Data entries
****************

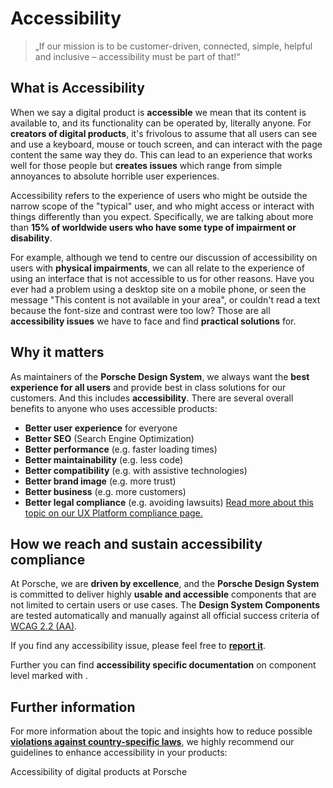 # Accessibility

> „If our mission is to be customer-driven, connected, simple, helpful and inclusive – accessibility must be part of
> that!“

<TableOfContents></TableOfContents>

## What is Accessibility

When we say a digital product is **accessible** we mean that its content is available to, and its functionality can be
operated by, literally anyone. For **creators of digital products**, it's frivolous to assume that all users can see and
use a keyboard, mouse or touch screen, and can interact with the page content the same way they do. This can lead to an
experience that works well for those people but **creates issues** which range from simple annoyances to absolute
horrible user experiences.

Accessibility refers to the experience of users who might be outside the narrow scope of the "typical" user, and who
might access or interact with things differently than you expect. Specifically, we are talking about more than **15% of
worldwide users who have some type of impairment or disability**.

For example, although we tend to centre our discussion of accessibility on users with **physical impairments**, we can
all relate to the experience of using an interface that is not accessible to us for other reasons. Have you ever had a
problem using a desktop site on a mobile phone, or seen the message "This content is not available in your area", or
couldn't read a text because the font-size and contrast were too low? Those are all **accessibility issues** we have to
face and find **practical solutions** for.

## Why it matters

As maintainers of the **Porsche Design System**, we always want the **best experience for all users** and provide best
in class solutions for our customers. And this includes **accessibility**. There are several overall benefits to anyone
who uses accessible products:

- **Better user experience** for everyone
- **Better SEO** (Search Engine Optimization)
- **Better performance** (e.g. faster loading times)
- **Better maintainability** (e.g. less code)
- **Better compatibility** (e.g. with assistive technologies)
- **Better brand image** (e.g. more trust)
- **Better business** (e.g. more customers)
- **Better legal compliance** (e.g. avoiding lawsuits)
  [Read more about this topic on our UX Platform compliance page.](https://ux.porsche.com/d/6VNB3CeLHcJz/accessibility#/accessibility/legal-compliance)

## How we reach and sustain accessibility compliance

At Porsche, we are **driven by excellence**, and the **Porsche Design System** is committed to deliver highly **usable
and accessible** components that are not limited to certain users or use cases. The **Design System Components** are
tested automatically and manually against all official success criteria of
[WCAG 2.2 (AA)](https://www.w3.org/TR/WCAG22/).

If you find any accessibility issue, please feel free to [**report it**](help/bug-report).

Further you can find **accessibility specific documentation** on component level marked with
<A11yIcon size="small"></A11yIcon>.

## Further information

For more information about the topic and insights how to reduce possible
[**violations against country-specific laws**](https://ux.porsche.com/d/6VNB3CeLHcJz/accessibility#/accessibility/legal-compliance),
we highly recommend our guidelines to enhance accessibility in your products:

<p-link :theme="this.$store.getters.storefrontTheme" href="https://ux.porsche.com/d/6VNB3CeLHcJz/accessibility#/accessibility/introduction">Accessibility
of digital products at Porsche</p-link>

****************

Where the line containing "Further you can" appears in the data above, begin there and reproduce every line to the end exactly; include nothing else.

Further you can find **accessibility specific documentation** on component level marked with
<A11yIcon size="small"></A11yIcon>.

## Further information

For more information about the topic and insights how to reduce possible
[**violations against country-specific laws**](https://ux.porsche.com/d/6VNB3CeLHcJz/accessibility#/accessibility/legal-compliance),
we highly recommend our guidelines to enhance accessibility in your products:

<p-link :theme="this.$store.getters.storefrontTheme" href="https://ux.porsche.com/d/6VNB3CeLHcJz/accessibility#/accessibility/introduction">Accessibility
of digital products at Porsche</p-link>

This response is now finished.